With that in mind, ideal documentation includes:
- List a diagnosis for every home medication in the History & Physical.
- The History & Physical must contain a Chief Complaintand encompassing history of present illness, vital to paving the way for establishment of medical necessity for admission and amount of work performed as part of the evaluation and management service.
- In the progress notes list a sign/symptom andprovisional diagnosis for every lab or x-ray ordered. Also document a patient chief complaint for the day as well as interval History
- Justify in the progress notes why the patient remains in the hospital today.
- Daily progress notes must incorporate problems identified in the history and physical, treatment initiated patient’s response to treatment, major changes in the patient’s condition and action taken, status of unresolved problems, discharge planning and follow-up.
- Daily progress notes do not have to reflect admitting information already stated previously in the History & Physical or progress notes. (This can save some time)

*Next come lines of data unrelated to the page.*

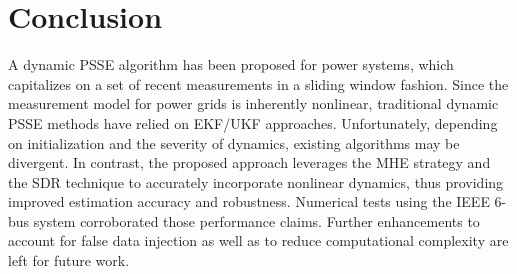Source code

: \documentclass[conference]{IEEEtran}
\begin{document}
\section{Conclusion}
\label{sec6}
A dynamic PSSE algorithm has been proposed for power systems, which capitalizes on a set of recent measurements in a sliding window fashion. Since the measurement model for power grids is inherently nonlinear, traditional dynamic PSSE methods have relied on EKF/UKF approaches. Unfortunately, depending on initialization and the severity of dynamics, existing algorithms may be divergent. In contrast, the proposed approach leverages the MHE strategy and the SDR technique to accurately incorporate nonlinear dynamics, thus providing improved estimation accuracy and robustness. Numerical tests using the IEEE 6-bus system corroborated those performance claims. Further enhancements to account for false data injection as well as to reduce computational complexity are left for future work. 
\end{document}
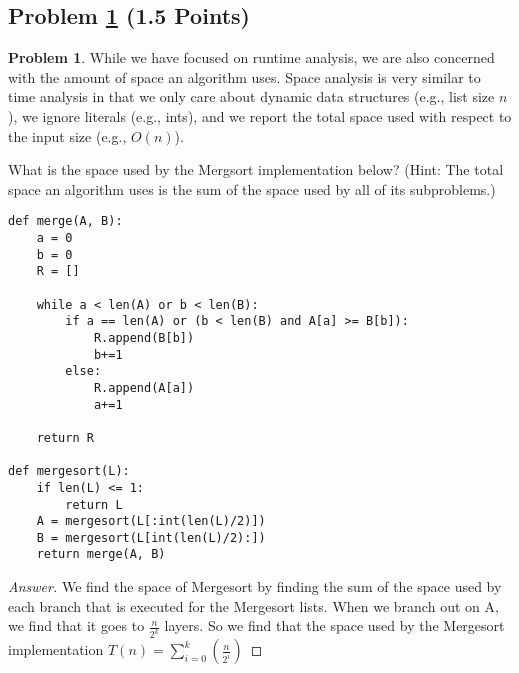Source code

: \documentclass[11pt]{article}
\theoremstyle{definition}
\theoremstyle{definition}
\newtheorem{required}{Problem}
\theoremstyle{definition}
\begin{document}
\subsection{Problem \ref{mergespace} (1.5 Points)}
\begin{required}\label{mergespace}
While we have focused on runtime analysis, we are also concerned with the amount of space an algorithm uses. Space analysis is very similar to time analysis in that we only care about dynamic data structures (e.g., list size $n$), we ignore literals (e.g., ints), and we report the total space used with respect to the input size (e.g., $O(n)$).

What is the space used by the Mergsort implementation below? (Hint: The total space an algorithm uses is the sum of the space used by all of its subproblems.)

\begin{verbatim}
def merge(A, B):
    a = 0
    b = 0
    R = []

    while a < len(A) or b < len(B):
        if a == len(A) or (b < len(B) and A[a] >= B[b]):
            R.append(B[b])
            b+=1
        else:
            R.append(A[a])
            a+=1

    return R

def mergesort(L):
    if len(L) <= 1:
        return L
    A = mergesort(L[:int(len(L)/2)])
    B = mergesort(L[int(len(L)/2):])
    return merge(A, B)
\end{verbatim}

\begin{proof}[Answer]
We find the space of Mergesort by finding the sum of the space used by each branch that is executed for the Mergesort lists. When we branch out on A, we find that it goes to $\frac{n}{2^k}$ layers. So we find that the space used by the Mergesort implementation $T(n) = \displaystyle\sum_{i=0} ^{k} (\frac{n}{2^i})$
\end{proof}

\end{required}
\end{document}
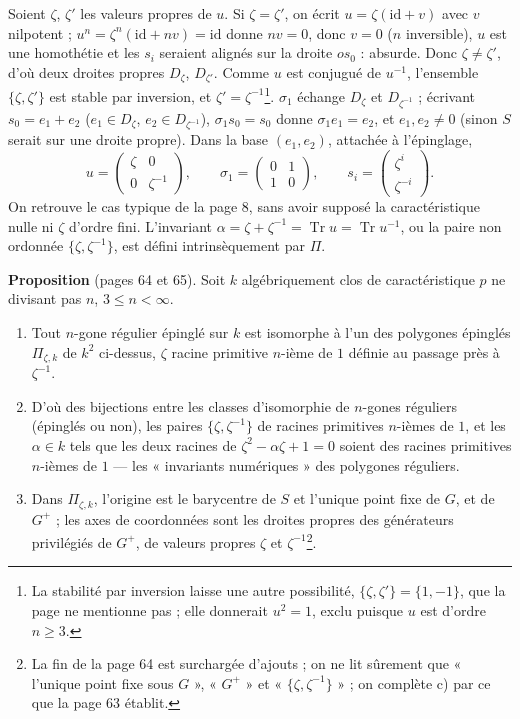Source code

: \documentclass[11pt,a4paper]{article}
\begin{document}
Soient $\zeta$, $\zeta'$ les valeurs propres de $u$. Si $\zeta = \zeta'$, on
écrit $u = \zeta(\mathrm{id} + v)$ avec $v$ nilpotent ; $u^n = \zeta^n
(\mathrm{id} + n v) = \mathrm{id}$ donne $nv = 0$, donc $v = 0$ ($n$
inversible), $u$ est une homothétie et les $s_i$ seraient alignés sur la
droite $o s_0$ : absurde. Donc $\zeta \neq \zeta'$, d'où deux droites
propres $D_\zeta$, $D_{\zeta'}$. Comme $u$ est conjugué de $u^{-1}$, l'ensemble
$\{\zeta, \zeta'\}$ est stable par inversion, et $\zeta' =
\zeta^{-1}$\footnote{La stabilité par inversion laisse une autre
possibilité, $\{\zeta, \zeta'\} = \{1, -1\}$, que la page ne mentionne pas ;
elle donnerait $u^2 = 1$, exclu puisque $u$ est d'ordre $n \geq 3$.}.
$\sigma_1$ échange $D_\zeta$ et $D_{\zeta^{-1}}$ ; écrivant $s_0 = e_1 + e_2$
($e_1 \in D_\zeta$, $e_2 \in D_{\zeta^{-1}}$), $\sigma_1 s_0 = s_0$ donne
$\sigma_1 e_1 = e_2$, et $e_1, e_2 \neq 0$ (sinon $S$ serait sur une droite
propre). Dans la base $(e_1, e_2)$, attachée à l'épinglage,
\[
  u = \begin{pmatrix} \zeta & 0 \\ 0 & \zeta^{-1} \end{pmatrix}, \qquad
  \sigma_1 = \begin{pmatrix} 0 & 1 \\ 1 & 0 \end{pmatrix}, \qquad
  s_i = \begin{pmatrix} \zeta^i \\ \zeta^{-i} \end{pmatrix} .
\]
On retrouve le cas typique de la page 8, sans avoir supposé la caractéristique
nulle ni $\zeta$ d'ordre fini. L'invariant $\alpha = \zeta + \zeta^{-1} =
\operatorname{Tr} u = \operatorname{Tr} u^{-1}$, ou la paire non ordonnée
$\{\zeta, \zeta^{-1}\}$, est défini intrinsèquement par $\Pi$.

\textbf{Proposition} (pages 64 et 65). Soit $k$ algébriquement clos de
caractéristique $p$ ne divisant pas $n$, $3 \leq n < \infty$.
\begin{enumerate}
  \item[a)] Tout $n$-gone régulier épinglé sur $k$ est isomorphe à l'un des
    polygones épinglés $\Pi_{\zeta, k}$ de $k^2$ ci-dessus, $\zeta$ racine
    primitive $n$-ième de $1$ définie au passage près à $\zeta^{-1}$.
  \item[b)] D'où des bijections entre les classes d'isomorphie de $n$-gones
    réguliers (épinglés ou non), les paires $\{\zeta, \zeta^{-1}\}$ de racines
    primitives $n$-ièmes de $1$, et les $\alpha \in k$ tels que les deux
    racines de $\zeta^2 - \alpha \zeta + 1 = 0$ soient des racines primitives
    $n$-ièmes de $1$ --- les « invariants numériques » des polygones
    réguliers.
  \item[c)] Dans $\Pi_{\zeta, k}$, l'origine est le barycentre de $S$ et
    l'unique point fixe de $G$, et de $G^{+}$ ; les axes de coordonnées sont
    les droites propres des générateurs privilégiés de $G^{+}$, de valeurs
    propres $\zeta$ et $\zeta^{-1}$\footnote{La fin de la page 64 est
    surchargée d'ajouts ; on ne lit sûrement que « l'unique point fixe sous
    $G$ », « $G^{+}$ » et « $\{\zeta, \zeta^{-1}\}$ » ; on complète c) par ce
    que la page 63 établit.}.
\end{enumerate}
\end{document}

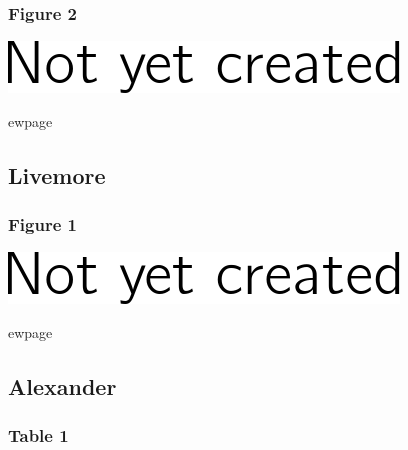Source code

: \documentclass[]{article}
\begin{document}
\subsubsection{Figure 2}\label{figure-2-2}

\includegraphics{figures/laquer2-1.png}

ewpage

\subsection{Livemore}\label{livemore}

\subsubsection{Figure 1}\label{figure-1-2}

\includegraphics{figures/livemore1-1.png}

ewpage

\subsection{Alexander}\label{alexander}

\subsubsection{Table 1}\label{table-1}

\end{document}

- Patients must meet continued stay criteria each day to remain in the hospital. From a clinically medical necessity perspective, daily progress notes should reflect the following of whether:
- The patient is stable, recovering or improving
- The patient is responding inadequately to therapy or has developed a minor complication
- The patient is unstable or has developed a significant complication or significant new problem
- Diagnoses must be documented in the patient exam as well. For example, if a diagnosis of Acute Respiratory Failure is listed then the exam should show tachypnea, tachycardia, hypoxia, accessory muscle usage, inability to speak a complete sentence or cyanosis. If the exam states “rhonchi and crackles in Left lower base. Mild respiratory distress.” A denial can be anticipated.
The good news is this: Forget about QIO’s, MAC’s, RAC’s, medical reviews and yes even the 2 midnight rule. Communicate your clinical acumen and judgement with explicit clinical documentation and all of the rest will fall into place. Yes, even perfectly documented encounters will at times be questioned and denied. But with documentation that is complete, accurate and explicit denials will occur less frequently and can be overturned.